*YOUR INSTRUCTIONS*.
Look below for the line that has "Public link to". Set down the lines from there through the line that has "I also correctly", exactly as written.

SOURCE MATERIAL START

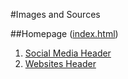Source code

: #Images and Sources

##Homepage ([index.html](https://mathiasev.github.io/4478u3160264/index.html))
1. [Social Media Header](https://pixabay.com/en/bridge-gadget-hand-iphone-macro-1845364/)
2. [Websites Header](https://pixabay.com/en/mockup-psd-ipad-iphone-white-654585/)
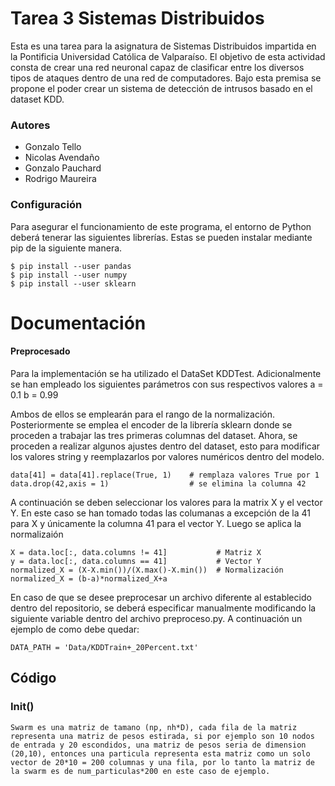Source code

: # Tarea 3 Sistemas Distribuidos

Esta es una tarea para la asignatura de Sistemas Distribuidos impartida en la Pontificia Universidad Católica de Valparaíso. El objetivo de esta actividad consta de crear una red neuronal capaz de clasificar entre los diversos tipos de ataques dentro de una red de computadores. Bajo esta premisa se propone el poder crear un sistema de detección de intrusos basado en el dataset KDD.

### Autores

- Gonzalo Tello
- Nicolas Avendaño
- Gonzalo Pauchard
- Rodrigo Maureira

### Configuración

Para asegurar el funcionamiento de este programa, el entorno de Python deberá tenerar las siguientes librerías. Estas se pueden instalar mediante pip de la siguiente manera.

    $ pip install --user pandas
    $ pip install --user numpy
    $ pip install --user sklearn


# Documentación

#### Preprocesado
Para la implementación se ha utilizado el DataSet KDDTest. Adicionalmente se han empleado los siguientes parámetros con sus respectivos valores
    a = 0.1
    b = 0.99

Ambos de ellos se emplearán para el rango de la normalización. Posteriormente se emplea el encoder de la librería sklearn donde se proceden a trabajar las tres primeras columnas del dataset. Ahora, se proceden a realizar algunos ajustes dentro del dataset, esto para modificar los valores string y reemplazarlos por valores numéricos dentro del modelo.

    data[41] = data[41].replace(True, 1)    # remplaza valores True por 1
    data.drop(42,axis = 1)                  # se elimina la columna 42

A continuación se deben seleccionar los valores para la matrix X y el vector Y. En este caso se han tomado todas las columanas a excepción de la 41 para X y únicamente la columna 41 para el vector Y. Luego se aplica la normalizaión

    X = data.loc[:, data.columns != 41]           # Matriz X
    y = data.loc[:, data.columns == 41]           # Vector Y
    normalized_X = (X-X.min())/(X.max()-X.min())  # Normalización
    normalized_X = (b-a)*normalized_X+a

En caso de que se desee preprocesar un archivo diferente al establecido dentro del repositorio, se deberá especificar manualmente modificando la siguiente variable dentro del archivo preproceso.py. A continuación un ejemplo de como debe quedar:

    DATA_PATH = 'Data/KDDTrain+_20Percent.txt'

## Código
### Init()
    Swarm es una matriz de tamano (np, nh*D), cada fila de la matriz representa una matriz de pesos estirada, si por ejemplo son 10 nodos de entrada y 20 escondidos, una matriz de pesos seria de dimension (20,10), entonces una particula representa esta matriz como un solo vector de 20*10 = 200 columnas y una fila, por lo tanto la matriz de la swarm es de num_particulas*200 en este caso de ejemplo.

SOURCE MATERIAL END
SOURCE MATERIAL START

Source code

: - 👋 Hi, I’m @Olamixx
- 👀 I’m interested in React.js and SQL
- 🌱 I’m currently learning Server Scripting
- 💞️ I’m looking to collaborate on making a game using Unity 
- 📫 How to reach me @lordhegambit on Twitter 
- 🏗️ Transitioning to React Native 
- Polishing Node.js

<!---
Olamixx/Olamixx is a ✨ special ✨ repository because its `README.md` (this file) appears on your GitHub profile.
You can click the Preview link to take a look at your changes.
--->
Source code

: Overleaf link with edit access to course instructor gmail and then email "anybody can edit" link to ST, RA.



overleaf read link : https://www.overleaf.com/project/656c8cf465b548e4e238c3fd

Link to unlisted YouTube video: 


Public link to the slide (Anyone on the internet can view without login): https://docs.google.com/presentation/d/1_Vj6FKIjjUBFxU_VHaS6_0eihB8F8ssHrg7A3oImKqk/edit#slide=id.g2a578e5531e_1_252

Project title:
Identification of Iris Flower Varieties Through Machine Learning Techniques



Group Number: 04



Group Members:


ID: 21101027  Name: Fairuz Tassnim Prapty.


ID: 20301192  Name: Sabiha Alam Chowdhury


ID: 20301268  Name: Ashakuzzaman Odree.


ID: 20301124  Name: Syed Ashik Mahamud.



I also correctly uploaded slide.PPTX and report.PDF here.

SOURCE MATERIAL END
SOURCE MATERIAL START

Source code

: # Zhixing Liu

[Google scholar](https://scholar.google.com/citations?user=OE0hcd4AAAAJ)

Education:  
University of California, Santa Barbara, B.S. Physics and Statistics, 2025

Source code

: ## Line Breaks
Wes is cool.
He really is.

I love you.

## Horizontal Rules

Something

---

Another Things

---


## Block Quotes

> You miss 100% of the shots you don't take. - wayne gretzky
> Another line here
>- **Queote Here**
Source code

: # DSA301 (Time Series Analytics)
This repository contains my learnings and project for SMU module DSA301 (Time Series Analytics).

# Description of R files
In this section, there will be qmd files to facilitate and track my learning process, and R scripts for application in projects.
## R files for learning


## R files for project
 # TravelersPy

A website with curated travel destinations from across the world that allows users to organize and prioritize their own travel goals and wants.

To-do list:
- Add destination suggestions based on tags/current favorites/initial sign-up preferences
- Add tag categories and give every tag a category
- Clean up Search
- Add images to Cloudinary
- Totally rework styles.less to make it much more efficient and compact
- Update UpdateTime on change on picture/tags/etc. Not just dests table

SOURCE MATERIAL END

*EXERCISE ANSWER*.
Public link to the slide (Anyone on the internet can view without login): https://docs.google.com/presentation/d/1_Vj6FKIjjUBFxU_VHaS6_0eihB8F8ssHrg7A3oImKqk/edit#slide=id.g2a578e5531e_1_252

Project title:
Identification of Iris Flower Varieties Through Machine Learning Techniques



Group Number: 04



Group Members:


ID: 21101027  Name: Fairuz Tassnim Prapty.


ID: 20301192  Name: Sabiha Alam Chowdhury


ID: 20301268  Name: Ashakuzzaman Odree.


ID: 20301124  Name: Syed Ashik Mahamud.



I also correctly uploaded slide.PPTX and report.PDF here.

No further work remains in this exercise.